From copies of The Cloud's few remaining works, hidden away in private collections in Port and the Three Stones Library, it is possible to learn that "The Marked expressed novel ideas throughout his inkwork, the present and pertinent of which is that experience, the motes of knowledge captured, is channeled through a single body part in each individual. This narrows in the stream of life lived can be taken as an axis, a central divide in the map of man or beast, supporting and informing all personality and perception. For the sage, this organ is the heart, the seat of thought. For the crafter, it is the hands.
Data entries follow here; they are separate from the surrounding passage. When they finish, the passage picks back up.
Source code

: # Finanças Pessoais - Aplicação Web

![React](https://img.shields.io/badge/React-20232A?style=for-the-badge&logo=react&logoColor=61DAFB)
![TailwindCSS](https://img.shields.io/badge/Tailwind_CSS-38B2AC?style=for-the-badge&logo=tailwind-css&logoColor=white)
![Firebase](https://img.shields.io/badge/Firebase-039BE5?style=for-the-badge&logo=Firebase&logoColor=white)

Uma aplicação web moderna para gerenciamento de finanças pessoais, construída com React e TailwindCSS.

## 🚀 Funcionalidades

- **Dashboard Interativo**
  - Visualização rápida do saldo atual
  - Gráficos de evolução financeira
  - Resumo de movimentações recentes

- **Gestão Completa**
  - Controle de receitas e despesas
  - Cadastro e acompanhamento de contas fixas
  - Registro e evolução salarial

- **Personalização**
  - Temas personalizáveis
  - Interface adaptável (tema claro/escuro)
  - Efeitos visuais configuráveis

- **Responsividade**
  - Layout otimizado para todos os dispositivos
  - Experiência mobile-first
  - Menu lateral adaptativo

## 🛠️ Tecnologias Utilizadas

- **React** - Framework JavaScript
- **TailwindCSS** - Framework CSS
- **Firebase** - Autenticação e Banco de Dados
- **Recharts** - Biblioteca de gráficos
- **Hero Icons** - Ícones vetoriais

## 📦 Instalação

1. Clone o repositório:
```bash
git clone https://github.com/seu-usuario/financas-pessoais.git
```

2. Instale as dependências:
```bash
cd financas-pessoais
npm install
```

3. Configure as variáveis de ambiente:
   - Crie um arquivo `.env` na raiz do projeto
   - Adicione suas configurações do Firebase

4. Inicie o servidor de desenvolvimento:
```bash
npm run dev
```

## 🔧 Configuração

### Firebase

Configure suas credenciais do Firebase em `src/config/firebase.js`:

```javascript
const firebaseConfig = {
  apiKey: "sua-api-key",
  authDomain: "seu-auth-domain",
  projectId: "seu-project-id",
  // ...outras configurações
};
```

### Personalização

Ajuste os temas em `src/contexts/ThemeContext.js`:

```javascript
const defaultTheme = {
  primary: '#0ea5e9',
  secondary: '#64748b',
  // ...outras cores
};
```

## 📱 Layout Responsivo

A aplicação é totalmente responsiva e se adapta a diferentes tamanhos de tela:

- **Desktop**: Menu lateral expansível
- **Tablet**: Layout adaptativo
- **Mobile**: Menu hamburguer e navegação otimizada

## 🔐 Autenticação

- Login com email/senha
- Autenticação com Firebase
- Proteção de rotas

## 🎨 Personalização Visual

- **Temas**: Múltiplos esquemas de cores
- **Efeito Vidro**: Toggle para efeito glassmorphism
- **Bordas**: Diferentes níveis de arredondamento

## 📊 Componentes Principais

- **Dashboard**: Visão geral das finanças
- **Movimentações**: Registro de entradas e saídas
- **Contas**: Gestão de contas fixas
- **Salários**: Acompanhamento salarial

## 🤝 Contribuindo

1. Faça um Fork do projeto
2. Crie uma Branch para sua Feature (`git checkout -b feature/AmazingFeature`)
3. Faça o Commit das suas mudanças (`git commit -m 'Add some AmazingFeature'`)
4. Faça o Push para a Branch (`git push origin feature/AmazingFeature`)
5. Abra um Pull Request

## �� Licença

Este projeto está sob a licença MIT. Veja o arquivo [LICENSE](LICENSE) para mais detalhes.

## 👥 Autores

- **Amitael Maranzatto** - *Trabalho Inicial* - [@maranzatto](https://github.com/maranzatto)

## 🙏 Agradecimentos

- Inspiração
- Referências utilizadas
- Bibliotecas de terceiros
For Neth, this axis of balance between the self and Creation is the mouth, the bile-filled maw of uneven, sharp teeth reflected in their crude structures and implements."

What little is known by mortal folk of harsh Neth language came from The Marked, as does the educated sage's poor understanding of Neth rituals, desires and Powers - the urge to suffer and hate; the Maw; the Eaters of All; the strange wooden structures built in deepest winter. Common folk, even those spears who patrol beyond the Odan and on the Forest Road in snow, know little of Neth save they are to be feared, pitied, fought and avoided.